Inverter peripherals and options - Solutions - Huaqiang Electronic Network

First, the main electrical components must be selected as shown in the diagram.

Q – Circuit breaker;

KM – Contactor;

FU – Fast fuse;

UF – Frequency converter;

M – Motor

1. Circuit Breaker

The primary function is illustrated in the following figure:

It is used to open and close the power circuit and automatically disconnect the power when an overcurrent or short circuit occurs. It provides isolation protection for the system.

Selection Principle: I_QN ≥ (1.3 ~ 1.4) * I_N

2. Input Contactor

Main functions:

- Enables control of the inverter’s power-on and power-off via a push-button switch;

- Automatically cuts off power when the inverter or brake unit fails.

Selection Principle: I_KN ≥ I_N

3. Output Contactor

Function:

- Switches motor power between the grid and the inverter;

- Ensures the inverter output is not connected to the grid.

Selection: I_KN ≥ 1.1 * I_MN

Second, selection of the main circuit wire size

1. Wire between power supply and inverter

Same method as selecting wires for standard motors of similar capacity.

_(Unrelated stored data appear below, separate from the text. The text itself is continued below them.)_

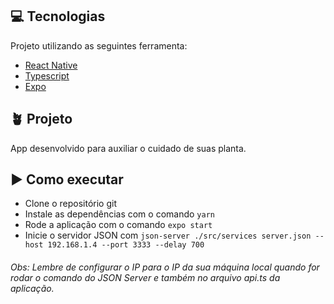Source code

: ## 💻 Tecnologias

Projeto utilizando as seguintes ferramenta:

- [React Native](https://reactnative.dev/)
- [Typescript](https://www.typescriptlang.org/)
- [Expo](https://expo.io/)

## 🪴 Projeto

App desenvolvido para auxiliar o cuidado de suas planta.


## ▶️ Como executar

- Clone o repositório git
- Instale as dependências com o comando `yarn`
- Rode a aplicação com o comando `expo start`
- Inicie o servidor JSON com `json-server ./src/services server.json --host 192.168.1.4 --port 3333 --delay 700`
###### Obs: Lembre de configurar o IP para o IP da sua máquina local quando for rodar o comando do JSON Server e também no arquivo api.ts da aplicação.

Requirement: ΔU ≤ (2 ~ 3)% * U_N

2. Wire between inverter and motor

3. Inverter Power Factor

Definition: PF = P/S = DF * Kd

Where:

PF – Power factor;

P – Active power, kW;

S – Apparent power, kVA;

DF – Displacement factor (cosφ);

Kd – Distortion factor, the ratio of fundamental current RMS to total RMS.

Power factor improvement:

To improve the power factor or when the installation is near a large power source, a DC or AC reactor must be added. This also helps:

– Suppress input inrush current;

– Reduce voltage imbalance impact;

– Improve power factor to 0.75~0.85;

– Increase power factor by about 0.9.

Reactor selection is shown below:

– Reactor voltage drop should not exceed 3% of rated voltage;

– If transformer capacity > 500kVA or more than 10 times the inverter capacity, a distributor should be used.

AC Reactor

AC-DC Reactor

4. Inverter Anti-Interference

Voltage and current waveforms are shown below:

1. External interference from the power line can cause distortion and damage the inverter's switch tubes. An AC reactor on the input line can suppress this interference effectively.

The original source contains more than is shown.